The final piece of Gibran’s trilogy is his hope to be kept away from “the greatness that does not bow before children”. Here he is fervently speaking to me about humility, innocence, and truth with a capital “T”. Tiny children are very truthful with their feelings and whims. They either want to do something or they do not. They will eat their food or they will not, they are interested in a particular person or they are not. A great man is one who from his height stoops low to place his ear close to listen to the infinite wisdom of children. Their eyes are bright with possibilities and visions of what can be. They do not yet know that human beings die, that disease eats at the soul of men and nations, or that justice is not a common occurrence in families or countries.
I have taught my granddaughter Penny the great wonder of trees. Before she could say more than a few words and we would pass a tree, I would carry her to the tree and touch its bark and say, “Tree.” Then I would say, “You can touch it,” urging her to touch the tree with her tiny hands and make a connection all her own.
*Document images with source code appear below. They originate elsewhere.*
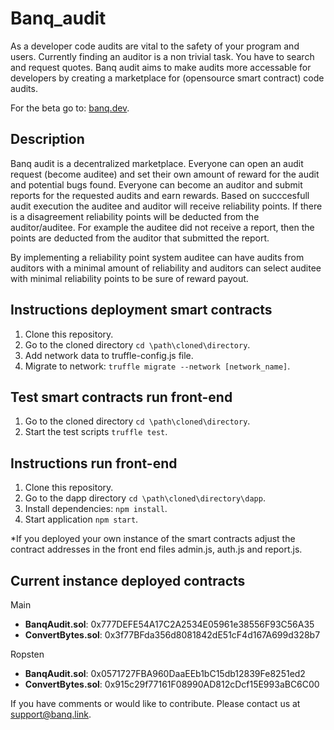 # Banq_audit
As a developer code audits are vital to the safety of your program and users. Currently finding an auditor is a non trivial task. You have to search and request quotes. Banq audit aims to make audits more accessable for developers by creating a marketplace for (opensource smart contract) code audits.  

For the beta go to: [banq.dev](https://banq.dev).

## Description
Banq audit is a decentralized marketplace. Everyone can open an audit request (become auditee) and set their own amount of reward for the audit and potential bugs found. Everyone can become an auditor and submit reports for the requested audits and earn rewards. Based on succcesfull audit execution the auditee and auditor will receive reliability points. If there is a disagreement reliability points will be deducted from the auditor/auditee. For example the auditee did not receive a report, then the points are deducted from the auditor that submitted the report.

By implementing a reliability point system auditee can have audits from auditors with a minimal amount of reliability and auditors can select auditee with minimal reliability points to be sure of reward payout.

## Instructions deployment smart contracts
1. Clone this repository.
2. Go to the cloned directory `cd \path\cloned\directory`.
3. Add network data to truffle-config.js file.
4. Migrate to network: `truffle migrate --network [network_name]`.

## Test smart contracts run front-end 
1. Go to the cloned directory `cd \path\cloned\directory`.
2. Start the test scripts `truffle test`.

## Instructions run front-end 
1. Clone this repository.
2. Go to the dapp directory `cd \path\cloned\directory\dapp`.
3. Install dependencies: `npm install`.
4. Start application `npm start`.

*If you deployed your own instance of the smart contracts adjust the contract addresses in the front end files admin.js, auth.js and report.js.

## Current instance deployed contracts 
Main
- **BanqAudit.sol**: 0x777DEFE54A17C2A2534E05961e38556F93C56A35 
- **ConvertBytes.sol**: 0x3f77BFda356d8081842dE51cF4d167A699d328b7

Ropsten
- **BanqAudit.sol**: 0x0571727FBA960DaaEEb1bC15db12839Fe8251ed2 
- **ConvertBytes.sol**: 0x915c29f77161F08990AD812cDcf15E993aBC6C00

If you have comments or would like to contribute. Please contact us at support@banq.link.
Though she is not yet 2 years old, she now has a larger vocabulary. Two of her favorite words are “tree” and “leaf”. We were taking family pictures yesterday for Christmas cards and all she really wanted to do was touch the tree in her backyard and choose which leaf she wanted me to pull from the tree for her. It was her choice. Each time, I gave her a leaf, she was utterly delighted. She dropped it, and let me know she wanted another one. Again we would touch the tree, and again I pulled off a leaf and gave it to her. Simple joys are the best joys. Finally she picked up a dried leaf from the ground and claimed it as her own.
Experts tell us that trees communicate with one another. Well, Penny and I communicate clearly to each other too. I want my female grandchild to grow up choosing for herself who she wants to be. I want her to grow strong like a tree and withstand the storms of being told that being a girl is simply not good enough to compete, excel, and achieve. That a girl cannot grow up to be President or Vice President.
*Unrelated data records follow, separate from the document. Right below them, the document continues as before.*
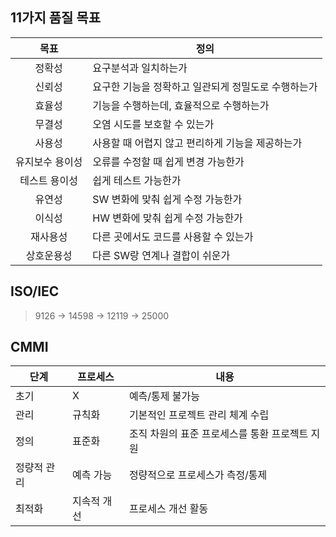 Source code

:## 11가지 품질 목표
|목표|정의|
|:---:|---|
|정확성|요구분석과 일치하는가|
|신뢰성|요구한 기능을 정확하고 일관되게 정밀도로 수행하는가|
|효율성|기능을 수행하는데, 효율적으로 수행하는가|
|무결성|오염 시도를 보호할 수 있는가|
|사용성|사용할 때 어렵지 않고 편리하게 기능을 제공하는가|
|유지보수 용이성|오류를 수정할 때 쉽게 변경 가능한가|
|테스트 용이성|쉽게 테스트 가능한가|
|유연성|SW 변화에 맞춰 쉽게 수정 가능한가|
|이식성|HW 변화에 맞춰 쉽게 수정 가능한가|
|재사용성|다른 곳에서도 코드를 사용할 수 있는가|
|상호운용성|다른 SW랑 연계나 결합이 쉬운가|

## ISO/IEC
> 9126 &rarr; 14598 &rarr; 12119 &rarr; 25000

## CMMI
|단계|프로세스|내용|
|---|---|---|
|초기|X|예측/통제 불가능|
|관리|규칙화|기본적인 프로젝트 관리 체계 수립|
|정의|표준화|조직 차원의 표준 프로세스를 통환 프로젝트 지원|
|정량적 관리|예측 가능|정량적으로 프로세스가 측정/통제|
|최적화|지속적 개선|프로세스 개선 활동|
Well, at least on January 20, 2021, we will have finally put the lie to the idea that a girl cannot grow up to be Vice President of the United States. In my head, I find it hard to believe that my home country will elect a President who happens to be female–in my lifetime. Perhaps in Penny’s lifetime there will be such a President who towers like a tree above the others and bends low to listen closely to the wisdom of a child.
Children have much to learn from the adults who love them, but we have much to learn from them too. A fulfilled life is a balance, not white or black, but white and black; not male or female, but male and female; not the other or my tribe, but the other and my tribe. It does not have to be I get to win and you have to lose, we can learn something from children, and share the natural beauty and bounty of this world or we will find that soon there is no natural beauty or bounty for any of us to share.
We should stoop low and bend a listening ear to the voices of children–and heed their great expanse of wisdom.